#### INFORMATION GIVEN

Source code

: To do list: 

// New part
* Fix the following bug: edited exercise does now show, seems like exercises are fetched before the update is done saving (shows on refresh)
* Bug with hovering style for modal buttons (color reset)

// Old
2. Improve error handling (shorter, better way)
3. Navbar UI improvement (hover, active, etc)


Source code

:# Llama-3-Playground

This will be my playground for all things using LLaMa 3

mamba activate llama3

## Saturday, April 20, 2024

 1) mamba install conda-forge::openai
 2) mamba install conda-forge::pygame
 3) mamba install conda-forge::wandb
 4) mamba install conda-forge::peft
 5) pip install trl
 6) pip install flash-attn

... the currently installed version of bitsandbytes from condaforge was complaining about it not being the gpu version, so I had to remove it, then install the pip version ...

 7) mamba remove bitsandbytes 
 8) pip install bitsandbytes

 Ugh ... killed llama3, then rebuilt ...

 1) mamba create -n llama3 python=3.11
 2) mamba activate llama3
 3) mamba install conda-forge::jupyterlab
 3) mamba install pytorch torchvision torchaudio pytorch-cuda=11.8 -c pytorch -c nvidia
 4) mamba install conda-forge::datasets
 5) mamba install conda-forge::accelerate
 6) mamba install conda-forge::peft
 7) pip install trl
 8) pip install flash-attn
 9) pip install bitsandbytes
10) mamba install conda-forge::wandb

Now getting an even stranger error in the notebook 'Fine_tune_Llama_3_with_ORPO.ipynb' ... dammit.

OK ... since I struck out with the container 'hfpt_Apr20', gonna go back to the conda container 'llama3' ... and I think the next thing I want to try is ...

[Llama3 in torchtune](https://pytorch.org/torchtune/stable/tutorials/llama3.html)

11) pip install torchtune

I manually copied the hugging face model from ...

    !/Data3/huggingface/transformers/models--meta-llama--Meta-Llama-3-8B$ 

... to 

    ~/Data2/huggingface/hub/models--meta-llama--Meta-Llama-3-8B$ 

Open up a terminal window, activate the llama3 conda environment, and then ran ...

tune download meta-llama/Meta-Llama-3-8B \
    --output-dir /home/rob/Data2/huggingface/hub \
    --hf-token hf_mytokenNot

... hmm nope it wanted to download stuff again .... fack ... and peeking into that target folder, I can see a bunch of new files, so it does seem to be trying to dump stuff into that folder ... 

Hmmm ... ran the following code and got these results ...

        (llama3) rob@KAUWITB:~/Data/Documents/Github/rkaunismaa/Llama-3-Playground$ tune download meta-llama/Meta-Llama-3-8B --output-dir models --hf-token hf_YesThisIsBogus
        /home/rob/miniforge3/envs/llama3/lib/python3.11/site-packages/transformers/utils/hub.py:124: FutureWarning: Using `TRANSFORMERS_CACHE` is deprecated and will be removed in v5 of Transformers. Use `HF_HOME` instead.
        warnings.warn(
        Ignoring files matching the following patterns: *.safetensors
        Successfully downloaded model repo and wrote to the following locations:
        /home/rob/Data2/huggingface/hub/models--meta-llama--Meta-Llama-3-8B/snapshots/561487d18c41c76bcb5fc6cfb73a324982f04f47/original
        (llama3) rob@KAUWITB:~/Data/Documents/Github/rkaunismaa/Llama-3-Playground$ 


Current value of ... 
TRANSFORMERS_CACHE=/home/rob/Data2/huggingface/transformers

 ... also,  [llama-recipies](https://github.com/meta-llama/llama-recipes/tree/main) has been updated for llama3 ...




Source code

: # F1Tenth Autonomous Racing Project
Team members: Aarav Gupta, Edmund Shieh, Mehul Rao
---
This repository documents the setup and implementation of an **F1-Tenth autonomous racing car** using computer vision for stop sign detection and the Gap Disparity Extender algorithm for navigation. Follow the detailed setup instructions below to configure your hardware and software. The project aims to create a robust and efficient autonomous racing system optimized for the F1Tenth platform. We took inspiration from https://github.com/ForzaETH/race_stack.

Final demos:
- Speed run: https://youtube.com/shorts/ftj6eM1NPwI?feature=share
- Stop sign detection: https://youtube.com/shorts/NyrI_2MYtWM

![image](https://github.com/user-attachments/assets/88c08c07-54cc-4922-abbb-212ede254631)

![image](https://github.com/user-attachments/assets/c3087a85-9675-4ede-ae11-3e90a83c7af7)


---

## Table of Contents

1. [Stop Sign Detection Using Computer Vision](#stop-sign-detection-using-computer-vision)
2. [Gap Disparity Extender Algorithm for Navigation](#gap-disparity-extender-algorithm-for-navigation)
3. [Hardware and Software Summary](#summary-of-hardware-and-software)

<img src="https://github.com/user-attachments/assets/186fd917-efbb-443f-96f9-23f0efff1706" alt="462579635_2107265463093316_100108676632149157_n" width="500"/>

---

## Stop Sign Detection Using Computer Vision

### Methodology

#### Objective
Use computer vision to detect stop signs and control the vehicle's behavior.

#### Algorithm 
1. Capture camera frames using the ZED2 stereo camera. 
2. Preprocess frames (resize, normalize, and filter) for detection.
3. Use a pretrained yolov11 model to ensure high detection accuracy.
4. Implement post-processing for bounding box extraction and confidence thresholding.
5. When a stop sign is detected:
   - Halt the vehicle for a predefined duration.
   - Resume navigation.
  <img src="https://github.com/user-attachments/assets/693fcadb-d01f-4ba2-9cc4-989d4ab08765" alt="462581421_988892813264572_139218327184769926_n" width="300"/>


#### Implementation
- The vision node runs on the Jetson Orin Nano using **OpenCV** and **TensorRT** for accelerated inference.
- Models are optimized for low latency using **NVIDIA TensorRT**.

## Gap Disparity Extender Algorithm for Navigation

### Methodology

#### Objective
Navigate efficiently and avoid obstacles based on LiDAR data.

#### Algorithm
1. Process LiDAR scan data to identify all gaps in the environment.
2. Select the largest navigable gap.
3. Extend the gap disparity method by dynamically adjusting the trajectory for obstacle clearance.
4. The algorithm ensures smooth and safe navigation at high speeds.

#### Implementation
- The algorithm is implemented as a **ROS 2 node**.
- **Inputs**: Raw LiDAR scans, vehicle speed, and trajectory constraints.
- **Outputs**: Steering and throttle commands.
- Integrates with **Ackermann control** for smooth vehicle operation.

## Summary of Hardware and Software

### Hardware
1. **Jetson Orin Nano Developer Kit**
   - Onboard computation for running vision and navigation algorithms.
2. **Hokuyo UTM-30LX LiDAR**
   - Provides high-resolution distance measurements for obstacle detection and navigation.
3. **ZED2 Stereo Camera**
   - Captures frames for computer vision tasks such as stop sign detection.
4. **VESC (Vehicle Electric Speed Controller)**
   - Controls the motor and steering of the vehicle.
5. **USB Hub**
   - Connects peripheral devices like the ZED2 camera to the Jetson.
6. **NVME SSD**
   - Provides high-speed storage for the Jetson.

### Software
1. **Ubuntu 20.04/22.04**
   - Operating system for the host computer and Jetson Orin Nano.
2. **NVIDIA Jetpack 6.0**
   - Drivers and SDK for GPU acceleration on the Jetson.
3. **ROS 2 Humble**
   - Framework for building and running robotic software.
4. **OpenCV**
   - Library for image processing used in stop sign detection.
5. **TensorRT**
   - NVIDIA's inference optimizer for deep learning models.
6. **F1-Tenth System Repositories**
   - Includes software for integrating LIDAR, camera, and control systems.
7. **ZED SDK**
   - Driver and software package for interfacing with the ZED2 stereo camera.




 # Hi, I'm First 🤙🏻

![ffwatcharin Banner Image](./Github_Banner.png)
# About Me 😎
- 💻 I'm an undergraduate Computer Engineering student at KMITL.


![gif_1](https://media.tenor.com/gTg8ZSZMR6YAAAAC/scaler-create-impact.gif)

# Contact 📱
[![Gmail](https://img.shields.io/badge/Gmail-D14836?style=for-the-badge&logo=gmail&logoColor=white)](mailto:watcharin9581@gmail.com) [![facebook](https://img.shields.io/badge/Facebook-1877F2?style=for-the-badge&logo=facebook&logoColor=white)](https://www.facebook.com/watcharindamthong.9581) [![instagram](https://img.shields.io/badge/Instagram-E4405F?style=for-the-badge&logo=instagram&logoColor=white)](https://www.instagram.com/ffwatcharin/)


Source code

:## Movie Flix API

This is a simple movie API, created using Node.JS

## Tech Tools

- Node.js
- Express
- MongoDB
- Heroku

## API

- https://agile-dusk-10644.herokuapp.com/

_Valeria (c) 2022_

########

EXERCISE DETAILS: Please extract exactly, and only, the lines from the line containing "- Library for" through the last line of the records.

RESULT:
   - Library for image processing used in stop sign detection.
5. **TensorRT**
   - NVIDIA's inference optimizer for deep learning models.
6. **F1-Tenth System Repositories**
   - Includes software for integrating LIDAR, camera, and control systems.
7. **ZED SDK**
   - Driver and software package for interfacing with the ZED2 stereo camera.




 # Hi, I'm First 🤙🏻

![ffwatcharin Banner Image](./Github_Banner.png)
# About Me 😎
- 💻 I'm an undergraduate Computer Engineering student at KMITL.


![gif_1](https://media.tenor.com/gTg8ZSZMR6YAAAAC/scaler-create-impact.gif)

# Contact 📱
[![Gmail](https://img.shields.io/badge/Gmail-D14836?style=for-the-badge&logo=gmail&logoColor=white)](mailto:watcharin9581@gmail.com) [![facebook](https://img.shields.io/badge/Facebook-1877F2?style=for-the-badge&logo=facebook&logoColor=white)](https://www.facebook.com/watcharindamthong.9581) [![instagram](https://img.shields.io/badge/Instagram-E4405F?style=for-the-badge&logo=instagram&logoColor=white)](https://www.instagram.com/ffwatcharin/)


Source code

:## Movie Flix API

This is a simple movie API, created using Node.JS

## Tech Tools

- Node.js
- Express
- MongoDB
- Heroku

## API

- https://agile-dusk-10644.herokuapp.com/

_Valeria (c) 2022_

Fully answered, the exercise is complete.